━━ AVAILABLE DATA

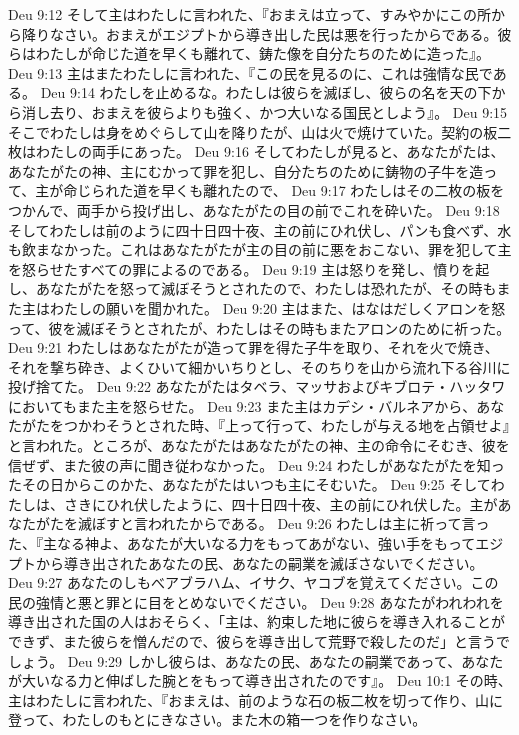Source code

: Deu 9:12  そして主はわたしに言われた、『おまえは立って、すみやかにこの所から降りなさい。おまえがエジプトから導き出した民は悪を行ったからである。彼らはわたしが命じた道を早くも離れて、鋳た像を自分たちのために造った』。
Deu 9:13  主はまたわたしに言われた、『この民を見るのに、これは強情な民である。
Deu 9:14  わたしを止めるな。わたしは彼らを滅ぼし、彼らの名を天の下から消し去り、おまえを彼らよりも強く、かつ大いなる国民としよう』。
Deu 9:15  そこでわたしは身をめぐらして山を降りたが、山は火で焼けていた。契約の板二枚はわたしの両手にあった。
Deu 9:16  そしてわたしが見ると、あなたがたは、あなたがたの神、主にむかって罪を犯し、自分たちのために鋳物の子牛を造って、主が命じられた道を早くも離れたので、
Deu 9:17  わたしはその二枚の板をつかんで、両手から投げ出し、あなたがたの目の前でこれを砕いた。
Deu 9:18  そしてわたしは前のように四十日四十夜、主の前にひれ伏し、パンも食べず、水も飲まなかった。これはあなたがたが主の目の前に悪をおこない、罪を犯して主を怒らせたすべての罪によるのである。
Deu 9:19  主は怒りを発し、憤りを起し、あなたがたを怒って滅ぼそうとされたので、わたしは恐れたが、その時もまた主はわたしの願いを聞かれた。
Deu 9:20  主はまた、はなはだしくアロンを怒って、彼を滅ぼそうとされたが、わたしはその時もまたアロンのために祈った。
Deu 9:21  わたしはあなたがたが造って罪を得た子牛を取り、それを火で焼き、それを撃ち砕き、よくひいて細かいちりとし、そのちりを山から流れ下る谷川に投げ捨てた。
Deu 9:22  あなたがたはタベラ、マッサおよびキブロテ・ハッタワにおいてもまた主を怒らせた。
Deu 9:23  また主はカデシ・バルネアから、あなたがたをつかわそうとされた時、『上って行って、わたしが与える地を占領せよ』と言われた。ところが、あなたがたはあなたがたの神、主の命令にそむき、彼を信ぜず、また彼の声に聞き従わなかった。
Deu 9:24  わたしがあなたがたを知ったその日からこのかた、あなたがたはいつも主にそむいた。
Deu 9:25  そしてわたしは、さきにひれ伏したように、四十日四十夜、主の前にひれ伏した。主があなたがたを滅ぼすと言われたからである。
Deu 9:26  わたしは主に祈って言った、『主なる神よ、あなたが大いなる力をもってあがない、強い手をもってエジプトから導き出されたあなたの民、あなたの嗣業を滅ぼさないでください。
Deu 9:27  あなたのしもべアブラハム、イサク、ヤコブを覚えてください。この民の強情と悪と罪とに目をとめないでください。
Deu 9:28  あなたがわれわれを導き出された国の人はおそらく、「主は、約束した地に彼らを導き入れることができず、また彼らを憎んだので、彼らを導き出して荒野で殺したのだ」と言うでしょう。
Deu 9:29  しかし彼らは、あなたの民、あなたの嗣業であって、あなたが大いなる力と伸ばした腕とをもって導き出されたのです』。
Deu 10:1  その時、主はわたしに言われた、『おまえは、前のような石の板二枚を切って作り、山に登って、わたしのもとにきなさい。また木の箱一つを作りなさい。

━━━━

▶ _DESCRIPTION OF THE TASK_
The entries above are to be repeated exactly, except for any pictures.

▶ _RESULT OF THE TASK_
Source code

: Deu 9:12  そして主はわたしに言われた、『おまえは立って、すみやかにこの所から降りなさい。おまえがエジプトから導き出した民は悪を行ったからである。彼らはわたしが命じた道を早くも離れて、鋳た像を自分たちのために造った』。
Deu 9:13  主はまたわたしに言われた、『この民を見るのに、これは強情な民である。
Deu 9:14  わたしを止めるな。わたしは彼らを滅ぼし、彼らの名を天の下から消し去り、おまえを彼らよりも強く、かつ大いなる国民としよう』。
Deu 9:15  そこでわたしは身をめぐらして山を降りたが、山は火で焼けていた。契約の板二枚はわたしの両手にあった。
Deu 9:16  そしてわたしが見ると、あなたがたは、あなたがたの神、主にむかって罪を犯し、自分たちのために鋳物の子牛を造って、主が命じられた道を早くも離れたので、
Deu 9:17  わたしはその二枚の板をつかんで、両手から投げ出し、あなたがたの目の前でこれを砕いた。
Deu 9:18  そしてわたしは前のように四十日四十夜、主の前にひれ伏し、パンも食べず、水も飲まなかった。これはあなたがたが主の目の前に悪をおこない、罪を犯して主を怒らせたすべての罪によるのである。
Deu 9:19  主は怒りを発し、憤りを起し、あなたがたを怒って滅ぼそうとされたので、わたしは恐れたが、その時もまた主はわたしの願いを聞かれた。
Deu 9:20  主はまた、はなはだしくアロンを怒って、彼を滅ぼそうとされたが、わたしはその時もまたアロンのために祈った。
Deu 9:21  わたしはあなたがたが造って罪を得た子牛を取り、それを火で焼き、それを撃ち砕き、よくひいて細かいちりとし、そのちりを山から流れ下る谷川に投げ捨てた。
Deu 9:22  あなたがたはタベラ、マッサおよびキブロテ・ハッタワにおいてもまた主を怒らせた。
Deu 9:23  また主はカデシ・バルネアから、あなたがたをつかわそうとされた時、『上って行って、わたしが与える地を占領せよ』と言われた。ところが、あなたがたはあなたがたの神、主の命令にそむき、彼を信ぜず、また彼の声に聞き従わなかった。
Deu 9:24  わたしがあなたがたを知ったその日からこのかた、あなたがたはいつも主にそむいた。
Deu 9:25  そしてわたしは、さきにひれ伏したように、四十日四十夜、主の前にひれ伏した。主があなたがたを滅ぼすと言われたからである。
Deu 9:26  わたしは主に祈って言った、『主なる神よ、あなたが大いなる力をもってあがない、強い手をもってエジプトから導き出されたあなたの民、あなたの嗣業を滅ぼさないでください。
Deu 9:27  あなたのしもべアブラハム、イサク、ヤコブを覚えてください。この民の強情と悪と罪とに目をとめないでください。
Deu 9:28  あなたがわれわれを導き出された国の人はおそらく、「主は、約束した地に彼らを導き入れることができず、また彼らを憎んだので、彼らを導き出して荒野で殺したのだ」と言うでしょう。
Deu 9:29  しかし彼らは、あなたの民、あなたの嗣業であって、あなたが大いなる力と伸ばした腕とをもって導き出されたのです』。
Deu 10:1  その時、主はわたしに言われた、『おまえは、前のような石の板二枚を切って作り、山に登って、わたしのもとにきなさい。また木の箱一つを作りなさい。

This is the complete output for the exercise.